Оказалось, ничего страшного не было. Через две минуты в комнату вбежал смеющийся Петр. Судя по рассказу принесшего тяжелую весть об аресте товарища, события разыгрались так:
— Гуляем мы с Петром. На улицах масса народа, в магазинах полно товаров. Подходим мы к какому-то большому дому. Вижу, часовые стоят и полицейский перед домом прохаживается. Я и говорю Петру — не лезь, говорю, Петро, сюда, ну их к черту, арестуют еще, видишь, охраняют кого-то. А он, можете себе представить, говорит — не кого-то, а здесь сам Гитлер живет. Ну, думаю, влопались. На этой-то стороне, понимаете, никого нет, только один полицейский. И вдруг этот мой сумасшедший Петро, можете себе представить, направляется к полицейскому и заводит с ним разговор. Я так и обмер. Понимаю я слабо, но все-таки понимаю, что он говорит. Спрашивает Петро этого полицейского — шуцмана или как они тут называются, — скажите, говорит, господин полицейский, на каком балконе Гитлер речи свои говорит?.. Я, понимаете, дергаю:, его за рукав, — брось, дура, с ума сошел! А он хоть бы что. А когда, говорит, его можно видеть? Полицейский что-то отвечает и вплотную подходит к нам. Я, понимаете, не выдержал да ходу оттуда. С дураком свяжешься, так рад не будешь. Оглянулся с угла — идут в мою сторону, полицейский Петра под руку держит. Я дал ходу да скорее домой.
Это событие вызвало оживленные прения, воспоминания и рассказы. Оказывается, если бы место действия перенести из Берлина в Москву, то Петра, конечно, нужно было бы признать или сумасшедшим, или сознательным самоубийцей. Там за подобные расспросы о Сталине или даже о ком-нибудь помельче концлагерь обеспечен.
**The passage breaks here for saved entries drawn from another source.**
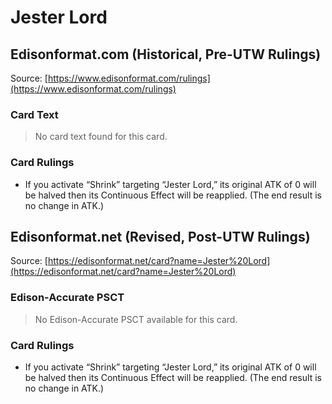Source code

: # Jester Lord

## Edisonformat.com (Historical, Pre-UTW Rulings)

Source: [https://www.edisonformat.com/rulings](https://www.edisonformat.com/rulings)

### Card Text

> No card text found for this card.

### Card Rulings

*   If you activate “Shrink” targeting “Jester Lord,” its original ATK of 0 will be halved then its Continuous Effect will be reapplied. (The end result is no change in ATK.)

## Edisonformat.net (Revised, Post-UTW Rulings)

Source: [https://edisonformat.net/card?name=Jester%20Lord](https://edisonformat.net/card?name=Jester%20Lord)

### Edison-Accurate PSCT

> No Edison-Accurate PSCT available for this card.

### Card Rulings

*   If you activate “Shrink” targeting “Jester Lord,” its original ATK of 0 will be halved then its Continuous Effect will be reapplied. (The end result is no change in ATK.)
            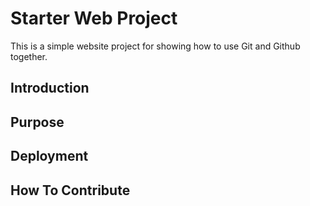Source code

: # Starter Web Project

This is a simple website project for 
showing how to use Git and Github together.



## Introduction
## Purpose
## Deployment
## How To Contribute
— Да что там спорить, — заключает обсуждение недавно появившийся у нас студент одного из институтов Москвы. — Мой дядька так погиб.
— Как же это произошло?
— Очень даже просто. Приехал дядюха в Москву из своей колхозной дыры, ну и глаза, конечно, на лоб полезли. Стоит дубом перед Кремлем посреди тротуара и рот от удивления раскрыл. В это время какая-то машина проходит прямо в кремлевские ворота. Мой дядька не нашел ничего лучше, как спросить у стоящего рядом гражданина — а скажите, пожалуйста, это не товарищ Молотов в машине-то был? Гражданин в свою очередь вопрос задает: — А вас, собственно, для чего это интересует? Дядька мой струхнул — да так, говорит, просто… ни для чего. Гражданин правую руку в карман сунул и говорит, — ну, что, говорит, мы разберем, так или не так, пожалуйте со мной. Рассказал нам обо всем этом парнишка, который с дядькой вместе приехал и по Москве вместе гулял… Трепали моего дядюху несколько месяцев. По чьему заданию следил л машинами членов правительства? да кого еще может назвать из членов организации? да когда должно было произойти покушение?.. Не знаю уж, что он там говорил, а только на десять лет поехал. Реакция на этот рассказ не менее показательна — ни расспросов, ни удивлений, ни тени недоверия к рассказанному. Никто не нашел: ничего невероятного. Я чувствую в этом и подобных ему рассказа; дыхание какого-то неведомого, жуткого, непонятного мира.
Часто разговоры заходят о будущем — ну, вот сидит, а дальше что? Общее мнение сходится на том, что дальше — когда еще неизвестно — будем бороться с большевиками. Когда? О времени сказать трудно, вероятнее всего тогда, когда немцы поймут, что ни завоевать, ни покорить России они не могут. Они будут тогда искать непомощи в борьбе за свои преступные цели — эту помощь они от нас все равно бы не получили, — а будут искать возможности спасения. Тогда с кем-то, кто сможет представлять всех нас, а это 70 миллионов человек, оказавшихся с этой стороны фронта, они начнут переговоры. Кто это будет — мы еще не знаем. Но это и не важно. Может быть кто угодно, если он будет достаточно тверд с немцами и будет достойно представлять интересы русского народа. За ним пойдут все не только с этой, но и с той стороны фронта. Тогда от большевизма через несколько недель не останется и следа.
Эти разговоры — уже большой прогресс по сравнению с теми, которые я слышал при первых встречах еще в бараке. Правда, и состав переменился сильно. Но не только этим объясняется перемена в настроениях, — прошло несколько месяцев после начала войны, немцы уже потерпели первое поражение под Москвой, а кроме того, люди уже вышли из оцепенения после первых дней плена и совсем оттаяли после двадцати пяти лет жизни под террором НКВД.